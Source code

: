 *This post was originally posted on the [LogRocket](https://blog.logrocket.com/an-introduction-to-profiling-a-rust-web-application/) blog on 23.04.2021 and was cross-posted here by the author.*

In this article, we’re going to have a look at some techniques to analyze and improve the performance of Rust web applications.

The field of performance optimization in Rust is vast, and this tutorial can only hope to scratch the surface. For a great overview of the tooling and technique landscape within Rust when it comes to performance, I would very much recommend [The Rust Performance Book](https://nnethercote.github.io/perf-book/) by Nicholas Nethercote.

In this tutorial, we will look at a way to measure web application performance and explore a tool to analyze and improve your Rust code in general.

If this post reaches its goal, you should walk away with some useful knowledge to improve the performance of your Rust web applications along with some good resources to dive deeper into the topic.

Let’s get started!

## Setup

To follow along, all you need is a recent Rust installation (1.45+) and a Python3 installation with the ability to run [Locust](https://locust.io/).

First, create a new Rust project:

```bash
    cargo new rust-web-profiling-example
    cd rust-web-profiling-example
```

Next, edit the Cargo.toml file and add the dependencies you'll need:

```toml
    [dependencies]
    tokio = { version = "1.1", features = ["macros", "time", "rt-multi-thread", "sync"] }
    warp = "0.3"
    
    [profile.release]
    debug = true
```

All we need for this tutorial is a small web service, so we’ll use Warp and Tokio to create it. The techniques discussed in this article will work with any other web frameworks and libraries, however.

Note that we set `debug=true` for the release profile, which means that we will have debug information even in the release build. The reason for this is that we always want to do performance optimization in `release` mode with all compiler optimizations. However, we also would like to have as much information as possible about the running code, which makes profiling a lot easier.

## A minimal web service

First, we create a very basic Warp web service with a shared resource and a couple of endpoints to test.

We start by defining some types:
========
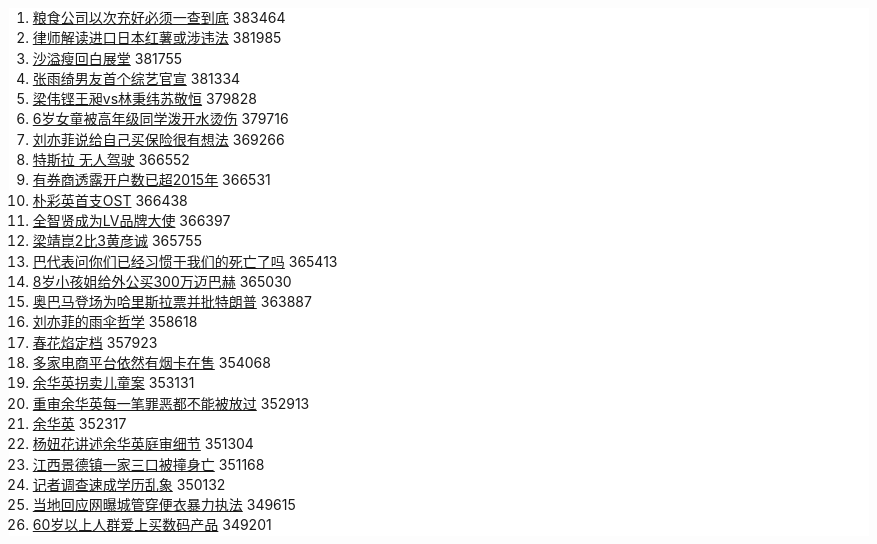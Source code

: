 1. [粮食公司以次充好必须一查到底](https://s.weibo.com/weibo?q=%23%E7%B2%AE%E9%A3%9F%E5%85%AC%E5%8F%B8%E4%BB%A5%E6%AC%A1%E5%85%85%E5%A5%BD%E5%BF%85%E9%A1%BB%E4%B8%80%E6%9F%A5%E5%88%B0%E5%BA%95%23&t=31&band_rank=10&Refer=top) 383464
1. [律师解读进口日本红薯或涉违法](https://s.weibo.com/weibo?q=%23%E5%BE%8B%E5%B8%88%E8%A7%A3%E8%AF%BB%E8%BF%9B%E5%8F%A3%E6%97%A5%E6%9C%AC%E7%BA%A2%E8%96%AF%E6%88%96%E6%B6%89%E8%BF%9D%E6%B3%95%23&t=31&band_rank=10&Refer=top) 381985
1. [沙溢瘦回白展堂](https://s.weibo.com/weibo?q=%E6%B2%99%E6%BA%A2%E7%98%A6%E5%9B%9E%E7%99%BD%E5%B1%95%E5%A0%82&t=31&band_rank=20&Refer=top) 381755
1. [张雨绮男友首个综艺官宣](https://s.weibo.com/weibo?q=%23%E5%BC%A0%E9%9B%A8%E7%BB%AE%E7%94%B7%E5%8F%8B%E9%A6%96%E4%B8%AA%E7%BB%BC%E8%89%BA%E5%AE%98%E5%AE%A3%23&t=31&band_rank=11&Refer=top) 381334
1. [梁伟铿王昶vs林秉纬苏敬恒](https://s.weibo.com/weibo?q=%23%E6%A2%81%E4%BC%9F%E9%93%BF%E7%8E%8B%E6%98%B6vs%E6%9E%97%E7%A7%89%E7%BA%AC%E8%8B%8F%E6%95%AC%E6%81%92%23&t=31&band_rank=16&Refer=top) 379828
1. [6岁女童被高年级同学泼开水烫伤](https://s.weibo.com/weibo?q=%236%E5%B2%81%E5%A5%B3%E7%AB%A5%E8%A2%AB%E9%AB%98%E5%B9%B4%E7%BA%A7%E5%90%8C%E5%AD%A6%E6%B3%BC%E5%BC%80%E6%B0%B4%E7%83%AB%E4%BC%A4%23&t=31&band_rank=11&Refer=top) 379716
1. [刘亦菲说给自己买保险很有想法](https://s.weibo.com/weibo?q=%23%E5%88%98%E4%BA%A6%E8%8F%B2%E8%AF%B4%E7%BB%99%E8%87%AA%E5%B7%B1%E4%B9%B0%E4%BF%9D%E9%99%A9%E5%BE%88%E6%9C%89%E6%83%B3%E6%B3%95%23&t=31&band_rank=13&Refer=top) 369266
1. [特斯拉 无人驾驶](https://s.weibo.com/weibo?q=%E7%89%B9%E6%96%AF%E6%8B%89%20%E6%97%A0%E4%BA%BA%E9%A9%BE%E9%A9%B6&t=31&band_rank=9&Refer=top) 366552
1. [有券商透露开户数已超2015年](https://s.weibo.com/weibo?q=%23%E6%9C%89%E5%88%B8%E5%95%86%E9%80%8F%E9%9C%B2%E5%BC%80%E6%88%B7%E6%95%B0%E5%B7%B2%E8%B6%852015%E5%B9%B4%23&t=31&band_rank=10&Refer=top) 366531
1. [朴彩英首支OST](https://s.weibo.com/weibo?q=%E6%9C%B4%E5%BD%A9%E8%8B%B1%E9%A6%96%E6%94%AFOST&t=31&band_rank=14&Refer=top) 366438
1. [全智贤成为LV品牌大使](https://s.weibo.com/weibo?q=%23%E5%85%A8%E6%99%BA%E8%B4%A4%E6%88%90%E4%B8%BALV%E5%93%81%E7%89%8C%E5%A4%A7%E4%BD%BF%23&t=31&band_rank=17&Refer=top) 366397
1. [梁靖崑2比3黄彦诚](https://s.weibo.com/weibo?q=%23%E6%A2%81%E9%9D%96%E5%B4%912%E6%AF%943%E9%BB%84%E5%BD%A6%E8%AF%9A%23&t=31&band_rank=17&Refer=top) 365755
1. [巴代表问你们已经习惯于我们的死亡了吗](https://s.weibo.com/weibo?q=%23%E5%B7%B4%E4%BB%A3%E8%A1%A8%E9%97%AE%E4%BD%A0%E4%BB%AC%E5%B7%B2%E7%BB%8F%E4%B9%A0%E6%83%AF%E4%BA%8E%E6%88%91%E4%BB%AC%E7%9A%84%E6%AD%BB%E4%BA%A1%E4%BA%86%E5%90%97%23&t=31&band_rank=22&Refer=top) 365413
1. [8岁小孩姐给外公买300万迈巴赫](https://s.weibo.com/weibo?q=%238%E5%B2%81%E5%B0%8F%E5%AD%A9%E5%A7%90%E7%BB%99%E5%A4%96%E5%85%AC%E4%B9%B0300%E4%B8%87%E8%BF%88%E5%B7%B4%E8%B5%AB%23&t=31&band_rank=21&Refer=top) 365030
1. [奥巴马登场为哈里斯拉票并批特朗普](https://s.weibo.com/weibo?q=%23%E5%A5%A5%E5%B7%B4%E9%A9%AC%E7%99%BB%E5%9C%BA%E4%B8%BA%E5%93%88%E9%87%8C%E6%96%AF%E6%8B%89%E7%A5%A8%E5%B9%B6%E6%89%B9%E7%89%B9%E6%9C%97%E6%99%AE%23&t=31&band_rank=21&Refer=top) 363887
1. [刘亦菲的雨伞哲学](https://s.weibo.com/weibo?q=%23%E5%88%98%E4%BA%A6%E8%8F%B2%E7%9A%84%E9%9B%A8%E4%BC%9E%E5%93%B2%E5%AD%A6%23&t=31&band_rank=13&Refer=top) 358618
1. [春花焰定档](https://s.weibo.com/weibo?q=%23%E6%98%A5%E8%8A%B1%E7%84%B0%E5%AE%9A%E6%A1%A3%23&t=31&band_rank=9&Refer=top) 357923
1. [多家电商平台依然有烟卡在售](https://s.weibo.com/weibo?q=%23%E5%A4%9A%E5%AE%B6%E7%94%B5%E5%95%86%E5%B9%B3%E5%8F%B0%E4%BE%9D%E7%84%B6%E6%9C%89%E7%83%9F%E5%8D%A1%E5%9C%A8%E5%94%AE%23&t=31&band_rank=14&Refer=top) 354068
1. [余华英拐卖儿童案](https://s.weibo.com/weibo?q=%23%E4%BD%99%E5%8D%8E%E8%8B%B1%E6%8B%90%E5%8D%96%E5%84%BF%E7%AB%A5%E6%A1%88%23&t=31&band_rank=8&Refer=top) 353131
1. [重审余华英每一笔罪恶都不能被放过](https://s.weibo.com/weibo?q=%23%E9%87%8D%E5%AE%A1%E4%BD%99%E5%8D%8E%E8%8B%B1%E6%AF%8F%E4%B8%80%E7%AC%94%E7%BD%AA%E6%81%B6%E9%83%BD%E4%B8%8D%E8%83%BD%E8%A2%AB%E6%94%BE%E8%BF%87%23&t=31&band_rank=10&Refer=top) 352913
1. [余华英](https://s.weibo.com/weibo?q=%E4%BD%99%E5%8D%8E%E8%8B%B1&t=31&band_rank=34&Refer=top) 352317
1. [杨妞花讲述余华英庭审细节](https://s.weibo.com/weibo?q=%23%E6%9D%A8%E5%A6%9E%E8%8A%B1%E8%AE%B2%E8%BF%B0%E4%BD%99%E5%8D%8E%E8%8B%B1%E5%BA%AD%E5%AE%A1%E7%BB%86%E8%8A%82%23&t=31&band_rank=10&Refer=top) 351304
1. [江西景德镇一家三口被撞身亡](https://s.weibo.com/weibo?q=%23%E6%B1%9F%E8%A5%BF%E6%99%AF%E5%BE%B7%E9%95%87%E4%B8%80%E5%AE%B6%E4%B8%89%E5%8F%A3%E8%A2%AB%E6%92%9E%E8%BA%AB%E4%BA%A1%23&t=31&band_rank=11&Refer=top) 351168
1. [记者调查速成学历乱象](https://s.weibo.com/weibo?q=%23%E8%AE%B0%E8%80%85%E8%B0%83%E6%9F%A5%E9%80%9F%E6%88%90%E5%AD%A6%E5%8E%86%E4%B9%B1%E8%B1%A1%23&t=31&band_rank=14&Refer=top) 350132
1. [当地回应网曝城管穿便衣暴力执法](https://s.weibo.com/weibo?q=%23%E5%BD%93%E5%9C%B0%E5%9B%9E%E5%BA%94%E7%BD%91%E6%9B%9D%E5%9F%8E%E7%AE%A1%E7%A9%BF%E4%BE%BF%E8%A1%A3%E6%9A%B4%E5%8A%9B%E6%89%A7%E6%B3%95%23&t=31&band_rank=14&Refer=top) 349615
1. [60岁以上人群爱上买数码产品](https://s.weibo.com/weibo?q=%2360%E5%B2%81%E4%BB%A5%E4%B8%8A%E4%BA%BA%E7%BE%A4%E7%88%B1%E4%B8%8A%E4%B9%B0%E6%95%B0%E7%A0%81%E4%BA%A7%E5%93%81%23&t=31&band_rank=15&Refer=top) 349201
========
Each line from the material above that mentions the word "look" needs to be copied.

Solution to the exercise:
In this article, we’re going to have a look at some techniques to analyze and improve the performance of Rust web applications.
In this tutorial, we will look at a way to measure web application performance and explore a tool to analyze and improve your Rust code in general.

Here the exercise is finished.